Pediatric Atopic Dermatitis Treatment Selection: Biologics vs Nonsteroidal Topical Therapies

The recent FDA approval of topical JAK inhibitors for children 2 years or older marks a significant advancement in pediatric atopic dermatitis treatment. Previously approved only for individuals 12 years or older, this approval is based on a well-designed clinical trial that tested both 0.75% and 1.5% dosing against placebo in children aged 2 to 11 years with mild to moderate eczema (3%-20% body surface area affected). The study findings showed that both concentrations were superior to placebo in achieving clinical improvement, with the 1.5% dose showing slightly better efficacy. Importantly, safety profiles were reassuring, with no new or severe adverse events such as lymphoma or systemic adverse events noted, paralleling the adult data. This provides dermatologists a promising, effective, and safer nonsteroidal option for managing pediatric eczema, allowing for flexible dosing strategies, such as weekend maintenance therapy, unlike topical steroids, which require stricter short-term use.

Despite these advances, practical challenges remain in prescribing these novel medications. Insurance approval processes and access barriers often complicate timely treatment initiation, leading many clinicians to rely on topical steroids, which are inexpensive and easy to obtain. Clinicians must carefully assess each patient’s age, disease severity, lifestyle, and treatment adherence potential when selecting therapies. For example, once-daily regimens may be better suited for adolescents who struggle with more complex routines. The goal is to integrate these new options thoughtfully into individualized care plans, starting with basic skin care and trigger avoidance, and then tailor topical therapies based on patient needs and feasibility.

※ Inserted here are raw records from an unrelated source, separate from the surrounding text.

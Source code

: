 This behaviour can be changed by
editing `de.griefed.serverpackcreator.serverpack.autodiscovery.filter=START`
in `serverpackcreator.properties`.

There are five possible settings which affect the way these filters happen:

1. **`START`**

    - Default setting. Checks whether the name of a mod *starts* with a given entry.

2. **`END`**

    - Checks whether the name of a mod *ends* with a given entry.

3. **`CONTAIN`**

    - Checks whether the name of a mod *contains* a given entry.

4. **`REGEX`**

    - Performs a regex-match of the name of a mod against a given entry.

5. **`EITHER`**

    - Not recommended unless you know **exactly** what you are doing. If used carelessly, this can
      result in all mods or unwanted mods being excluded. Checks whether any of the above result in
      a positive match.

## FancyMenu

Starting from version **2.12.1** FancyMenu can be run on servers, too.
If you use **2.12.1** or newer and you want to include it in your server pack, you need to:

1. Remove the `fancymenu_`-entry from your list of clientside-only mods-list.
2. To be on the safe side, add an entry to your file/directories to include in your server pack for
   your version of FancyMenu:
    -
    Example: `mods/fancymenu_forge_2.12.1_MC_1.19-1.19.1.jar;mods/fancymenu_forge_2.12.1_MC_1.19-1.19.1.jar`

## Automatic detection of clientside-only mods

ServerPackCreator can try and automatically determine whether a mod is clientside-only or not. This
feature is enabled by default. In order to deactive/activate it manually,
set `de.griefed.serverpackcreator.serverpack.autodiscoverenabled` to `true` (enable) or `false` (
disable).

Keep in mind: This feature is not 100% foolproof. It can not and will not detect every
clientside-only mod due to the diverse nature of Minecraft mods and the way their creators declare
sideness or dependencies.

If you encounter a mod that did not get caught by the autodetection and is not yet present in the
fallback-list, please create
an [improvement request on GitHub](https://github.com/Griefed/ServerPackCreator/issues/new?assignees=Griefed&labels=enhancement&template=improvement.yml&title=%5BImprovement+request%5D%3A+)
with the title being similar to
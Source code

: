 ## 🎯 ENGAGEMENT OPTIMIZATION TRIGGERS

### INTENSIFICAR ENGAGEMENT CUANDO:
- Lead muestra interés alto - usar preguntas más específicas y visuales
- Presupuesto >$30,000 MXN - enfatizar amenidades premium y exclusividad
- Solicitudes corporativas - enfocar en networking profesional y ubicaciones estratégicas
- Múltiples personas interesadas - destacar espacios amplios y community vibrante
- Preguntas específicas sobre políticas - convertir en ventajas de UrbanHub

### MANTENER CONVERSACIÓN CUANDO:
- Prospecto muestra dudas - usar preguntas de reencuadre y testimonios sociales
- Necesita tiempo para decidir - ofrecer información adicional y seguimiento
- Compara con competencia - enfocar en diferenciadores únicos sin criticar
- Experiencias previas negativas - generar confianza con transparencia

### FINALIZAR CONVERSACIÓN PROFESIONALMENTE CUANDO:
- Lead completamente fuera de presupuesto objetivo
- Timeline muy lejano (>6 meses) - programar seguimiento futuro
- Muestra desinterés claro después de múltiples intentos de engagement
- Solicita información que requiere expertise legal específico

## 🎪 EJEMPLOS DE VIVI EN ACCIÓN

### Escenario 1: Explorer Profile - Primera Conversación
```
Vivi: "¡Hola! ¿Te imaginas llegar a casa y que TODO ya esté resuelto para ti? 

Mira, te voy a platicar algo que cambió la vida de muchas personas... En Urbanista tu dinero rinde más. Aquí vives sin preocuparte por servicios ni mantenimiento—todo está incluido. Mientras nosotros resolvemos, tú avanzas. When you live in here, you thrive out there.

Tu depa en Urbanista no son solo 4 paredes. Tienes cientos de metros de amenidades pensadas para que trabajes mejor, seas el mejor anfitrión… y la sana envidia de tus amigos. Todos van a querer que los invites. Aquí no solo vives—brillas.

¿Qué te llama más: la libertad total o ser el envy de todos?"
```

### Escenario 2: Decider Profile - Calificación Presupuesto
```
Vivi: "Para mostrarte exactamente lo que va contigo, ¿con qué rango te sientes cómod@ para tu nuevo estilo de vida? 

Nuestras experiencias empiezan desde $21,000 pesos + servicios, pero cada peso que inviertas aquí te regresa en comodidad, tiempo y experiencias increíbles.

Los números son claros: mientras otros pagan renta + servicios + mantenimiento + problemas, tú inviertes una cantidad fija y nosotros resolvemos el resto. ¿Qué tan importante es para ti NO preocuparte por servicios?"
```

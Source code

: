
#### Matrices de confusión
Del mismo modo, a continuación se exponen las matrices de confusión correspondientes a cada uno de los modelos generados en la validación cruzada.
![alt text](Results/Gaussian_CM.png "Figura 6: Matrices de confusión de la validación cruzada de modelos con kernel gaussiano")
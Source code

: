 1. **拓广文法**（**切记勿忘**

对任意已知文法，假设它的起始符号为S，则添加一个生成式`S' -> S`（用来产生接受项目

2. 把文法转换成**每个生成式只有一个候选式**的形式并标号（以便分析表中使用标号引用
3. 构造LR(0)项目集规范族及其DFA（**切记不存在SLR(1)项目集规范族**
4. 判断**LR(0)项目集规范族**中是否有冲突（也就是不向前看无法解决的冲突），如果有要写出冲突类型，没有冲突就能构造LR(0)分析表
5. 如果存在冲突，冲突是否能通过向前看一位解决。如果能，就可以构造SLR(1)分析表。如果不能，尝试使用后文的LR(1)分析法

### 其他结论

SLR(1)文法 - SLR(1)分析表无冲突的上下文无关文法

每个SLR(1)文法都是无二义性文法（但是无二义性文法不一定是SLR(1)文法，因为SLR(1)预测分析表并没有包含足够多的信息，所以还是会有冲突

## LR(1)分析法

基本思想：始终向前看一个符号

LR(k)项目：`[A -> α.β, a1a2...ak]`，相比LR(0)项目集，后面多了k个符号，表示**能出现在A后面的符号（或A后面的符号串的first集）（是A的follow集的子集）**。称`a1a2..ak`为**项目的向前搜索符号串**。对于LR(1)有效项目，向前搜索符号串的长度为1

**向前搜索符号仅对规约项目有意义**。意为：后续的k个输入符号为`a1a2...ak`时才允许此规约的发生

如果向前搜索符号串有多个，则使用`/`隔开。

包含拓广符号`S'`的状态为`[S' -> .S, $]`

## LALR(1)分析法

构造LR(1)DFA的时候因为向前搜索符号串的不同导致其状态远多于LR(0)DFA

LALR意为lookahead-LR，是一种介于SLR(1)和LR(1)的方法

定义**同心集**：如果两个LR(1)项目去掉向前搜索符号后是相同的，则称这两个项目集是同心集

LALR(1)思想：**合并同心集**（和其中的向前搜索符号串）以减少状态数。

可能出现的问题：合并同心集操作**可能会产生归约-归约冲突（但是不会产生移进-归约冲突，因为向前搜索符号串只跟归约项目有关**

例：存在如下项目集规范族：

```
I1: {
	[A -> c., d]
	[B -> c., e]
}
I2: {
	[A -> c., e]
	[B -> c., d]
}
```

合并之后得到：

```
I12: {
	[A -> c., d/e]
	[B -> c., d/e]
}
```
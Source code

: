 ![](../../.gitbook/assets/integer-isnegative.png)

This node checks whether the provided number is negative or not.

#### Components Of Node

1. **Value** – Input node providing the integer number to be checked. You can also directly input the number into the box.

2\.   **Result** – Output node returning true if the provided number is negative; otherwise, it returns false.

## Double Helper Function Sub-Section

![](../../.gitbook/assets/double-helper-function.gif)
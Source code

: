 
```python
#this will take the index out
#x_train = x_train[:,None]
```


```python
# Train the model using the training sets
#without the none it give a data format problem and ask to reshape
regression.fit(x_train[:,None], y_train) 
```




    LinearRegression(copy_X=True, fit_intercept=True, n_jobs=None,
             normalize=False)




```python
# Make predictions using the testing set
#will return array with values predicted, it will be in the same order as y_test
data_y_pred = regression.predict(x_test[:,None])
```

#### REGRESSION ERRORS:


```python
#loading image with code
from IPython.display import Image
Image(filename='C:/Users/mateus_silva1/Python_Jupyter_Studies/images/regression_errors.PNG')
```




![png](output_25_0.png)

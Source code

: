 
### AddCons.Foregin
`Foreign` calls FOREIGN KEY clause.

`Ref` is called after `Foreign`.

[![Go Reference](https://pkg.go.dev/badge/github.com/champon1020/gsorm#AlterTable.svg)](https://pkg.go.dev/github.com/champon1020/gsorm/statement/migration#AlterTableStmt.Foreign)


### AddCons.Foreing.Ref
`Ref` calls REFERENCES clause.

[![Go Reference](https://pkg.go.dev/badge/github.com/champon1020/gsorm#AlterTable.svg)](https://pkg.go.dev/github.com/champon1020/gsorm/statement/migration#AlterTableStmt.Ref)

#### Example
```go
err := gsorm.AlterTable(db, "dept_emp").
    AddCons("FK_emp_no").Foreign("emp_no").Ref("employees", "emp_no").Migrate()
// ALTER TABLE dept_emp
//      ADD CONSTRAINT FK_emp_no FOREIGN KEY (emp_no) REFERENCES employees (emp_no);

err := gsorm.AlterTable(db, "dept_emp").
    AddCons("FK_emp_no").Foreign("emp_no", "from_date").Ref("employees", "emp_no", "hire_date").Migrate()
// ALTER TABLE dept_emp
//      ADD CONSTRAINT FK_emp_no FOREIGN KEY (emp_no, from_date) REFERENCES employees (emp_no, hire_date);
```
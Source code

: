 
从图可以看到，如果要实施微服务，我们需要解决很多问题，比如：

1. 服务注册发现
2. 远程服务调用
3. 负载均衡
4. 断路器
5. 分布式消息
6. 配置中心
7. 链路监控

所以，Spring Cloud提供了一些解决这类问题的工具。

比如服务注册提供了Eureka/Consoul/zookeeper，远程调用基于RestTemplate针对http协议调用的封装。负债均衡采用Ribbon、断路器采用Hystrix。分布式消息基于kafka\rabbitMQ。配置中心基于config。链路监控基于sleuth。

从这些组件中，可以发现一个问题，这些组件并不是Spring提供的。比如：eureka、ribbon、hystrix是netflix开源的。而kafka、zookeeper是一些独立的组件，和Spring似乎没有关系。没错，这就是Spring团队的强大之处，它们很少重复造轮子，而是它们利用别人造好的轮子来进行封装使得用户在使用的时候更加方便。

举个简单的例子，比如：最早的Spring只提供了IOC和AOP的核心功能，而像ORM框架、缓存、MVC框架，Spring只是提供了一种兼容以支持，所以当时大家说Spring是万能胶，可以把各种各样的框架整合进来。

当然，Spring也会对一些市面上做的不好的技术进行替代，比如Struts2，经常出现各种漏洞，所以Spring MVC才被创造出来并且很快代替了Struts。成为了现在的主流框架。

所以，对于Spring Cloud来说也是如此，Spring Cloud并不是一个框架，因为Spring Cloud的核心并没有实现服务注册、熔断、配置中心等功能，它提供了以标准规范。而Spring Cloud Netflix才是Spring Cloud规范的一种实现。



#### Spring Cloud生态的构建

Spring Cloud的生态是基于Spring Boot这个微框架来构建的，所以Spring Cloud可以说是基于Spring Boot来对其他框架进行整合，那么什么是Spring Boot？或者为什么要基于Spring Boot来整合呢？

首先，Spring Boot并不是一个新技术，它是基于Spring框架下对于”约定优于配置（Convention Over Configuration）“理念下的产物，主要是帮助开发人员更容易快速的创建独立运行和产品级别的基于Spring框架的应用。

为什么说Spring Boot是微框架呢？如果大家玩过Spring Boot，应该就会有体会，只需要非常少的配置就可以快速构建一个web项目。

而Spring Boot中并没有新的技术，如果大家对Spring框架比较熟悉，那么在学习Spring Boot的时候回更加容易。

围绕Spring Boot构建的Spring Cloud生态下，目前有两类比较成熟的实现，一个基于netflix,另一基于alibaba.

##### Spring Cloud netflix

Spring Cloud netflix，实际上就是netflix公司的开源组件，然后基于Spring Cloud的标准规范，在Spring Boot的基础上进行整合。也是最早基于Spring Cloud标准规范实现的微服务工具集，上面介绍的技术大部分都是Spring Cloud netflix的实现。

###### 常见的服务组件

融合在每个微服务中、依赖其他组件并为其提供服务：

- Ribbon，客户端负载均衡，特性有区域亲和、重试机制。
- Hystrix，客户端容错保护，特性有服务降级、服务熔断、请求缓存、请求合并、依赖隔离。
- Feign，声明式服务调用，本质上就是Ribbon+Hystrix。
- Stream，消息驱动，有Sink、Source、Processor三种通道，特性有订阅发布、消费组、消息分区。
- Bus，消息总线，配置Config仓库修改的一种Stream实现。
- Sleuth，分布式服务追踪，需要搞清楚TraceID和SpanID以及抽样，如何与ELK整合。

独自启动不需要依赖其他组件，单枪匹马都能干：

Communication with and education of families are critical to ensuring safe and effective use of these newer treatments. Providers emphasize the importance of translating clinical data into understandable risks and benefits for parents and patients, often drawing from personal experience as parents themselves to build trust. Scheduled follow-ups help monitor adherence and safety, allowing for timely adjustments. Finally, clinicians must continuously evaluate when to escalate from topical therapies to phototherapy or systemic treatments, balancing efficacy with patient-specific factors and preferences.